Tutoring elements of teaching and learning can be extremely important, particularly in an international environment where students come from different ethnic and cultural backgrounds and may have differing learning styles. Lecturers must have a reflective teaching practice that enables them to evaluate the effectiveness of their teaching styles, make changes to their pedagogy, and develop and demonstrate the ideal student attributes.

Curtin University has a strong commitment to producing outstanding graduates who exhibit the ‘Curtin Graduate Attributes’. These attributes are embedded within the framework of every course. However, the lecturers also need to evaluate how well students are achieving this, which could be a daunting task.

Lecturers must try to minimise the negative impacts of large classes by ensuring that they demonstrate enthusiasm for the relevant subjects and that the students feel confident in asking questions. Dubrow and Wilkinson (1984) mention the joy of listening to lecturers with such teaching styles but also recognise that it can be difficult to maintain such high energy levels.

McKeachie (1986) notes that (class) size and method are almost inextricably intertwined, thus research on class size and on lecture vs. discussion overlap. Large classes are most likely to use lecture methods and less likely to use discussion than small classes.

Curtin’s ‘Transforming Learning’ initiatives emphasise moving away from traditional-style lectures towards a more collaborative approach. At present, while changes are slowly being integrated, lectures are still mostly carried out using traditional formats although the reflective lecturer should introduce their own strategies to encourage interaction and engagement of students.

There is evidence from research that show active learners take new information and apply it, rather than merely taking note of it (Bonwell & Eison 1991, McKeachie 1972, Prince 2004).  For most of us, having first-hand use of new material helps to develop a sense of personal ownership. When the subject matter connects directly with students’ own personal experiences, projects and goals, they are more likely to care about, and have a deeper understanding, of the lecture.

One method to relate more directly with students, even in large classes, is to provide examples that reflect the students’ interests and experiences so that they are able to relate to the subject matter more easily. Giving clear, straightforward and memorable examples reinforces the points that the lecturer is trying to make.

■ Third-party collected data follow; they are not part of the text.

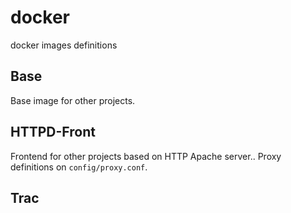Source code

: # docker
docker images definitions

## Base

Base image for other projects.

## HTTPD-Front

Frontend for other projects based on HTTP Apache server..
Proxy definitions on `config/proxy.conf`.

## Trac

The use of technology in the lecture hall is another way of achieving this. An example is beginning each lecture with an engaging video related to the topic of the lecture. By trying to put oneself in the students’ shoes, lecturers can ensure each video interests the students.

Other use of technology such as the use of iPads or mobile phone apps also supports active engagement and group participation and interaction.

Today’s technology is becoming increasingly important as a tool for education and ‘Learning for Tomorrow’. It helps us to reach different types of learners and, as described in Curtin’s ‘Transforming Learning’ plan, by effectively integrating technology into education, the roles of teachers or lecturers will naturally evolve to one of advisor, mentor, content expert and coach.

Lecturers are able to make significant steps to combat the inhibitions toward student learning provided they are reflective of their own teaching styles. Although students are likely to be more active in small class sizes, there are ways in which lecturers can increase students’ participation and directly encourage them to think critically and creatively.

This process can only begin when lecturers recognise that they, too, are on a learning journey and improve through constant evaluation and self-development.